(Saved entries)
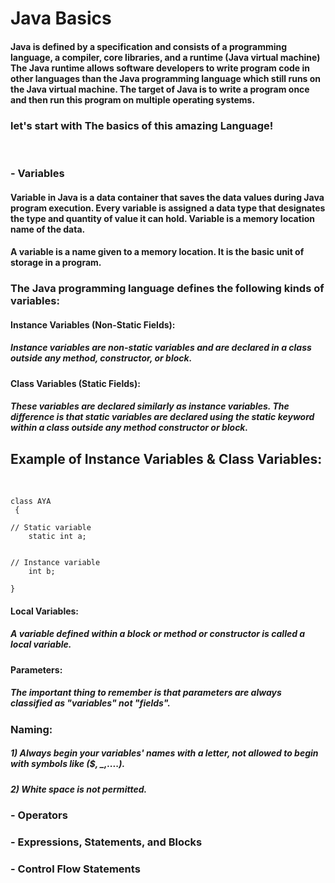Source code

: # Java Basics

#### Java is defined by a specification and consists of a programming language, a compiler, core libraries, and a runtime (Java virtual machine) The Java runtime allows software developers to write program code in other languages than the Java programming language which still runs on the Java virtual machine. The target of Java is to write a program once and then run this program on multiple operating systems.
### let's start with The basics of this amazing Language!
<br>
 
### - Variables
#### Variable in Java is a data container that saves the data values during Java program execution. Every variable is assigned a data type that designates the type and quantity of value it can hold. Variable is a memory location name of the data.

#### A variable is a name given to a memory location. It is the basic unit of storage in a program.

### The Java programming language defines the following kinds of variables:

#### Instance Variables (Non-Static Fields): 
##### Instance variables are non-static variables and are declared in a class outside any method, constructor, or block.

#### Class Variables (Static Fields):
##### These variables are declared similarly as instance variables. The difference is that static variables are declared using the static keyword within a class outside any method constructor or block.

## Example of Instance Variables & Class Variables:
<br>        
    
    class AYA         
     {      
    
    // Static variable
        static int a; 
    
    
    // Instance variable    
        int b;        
    
    }    

#### Local Variables: 
##### A variable defined within a block or method or constructor is called a local variable.

#### Parameters:
##### The important thing to remember is that parameters are always classified as "variables" not "fields".

### Naming:
##### 1) Always begin your variables' names with a letter, not allowed to begin with symbols like ($, _,....).
##### 2) White space is not permitted.


### - Operators




### - Expressions, Statements, and Blocks




### - Control Flow Statements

## WORK TO BE COMPLETED:
Using the records above, please retype only the run of lines from the line holding "##### The important" through the last line, both ends included.

## ANSWER TO THIS TASK:
##### The important thing to remember is that parameters are always classified as "variables" not "fields".

### Naming:
##### 1) Always begin your variables' names with a letter, not allowed to begin with symbols like ($, _,....).
##### 2) White space is not permitted.


### - Operators




### - Expressions, Statements, and Blocks




### - Control Flow Statements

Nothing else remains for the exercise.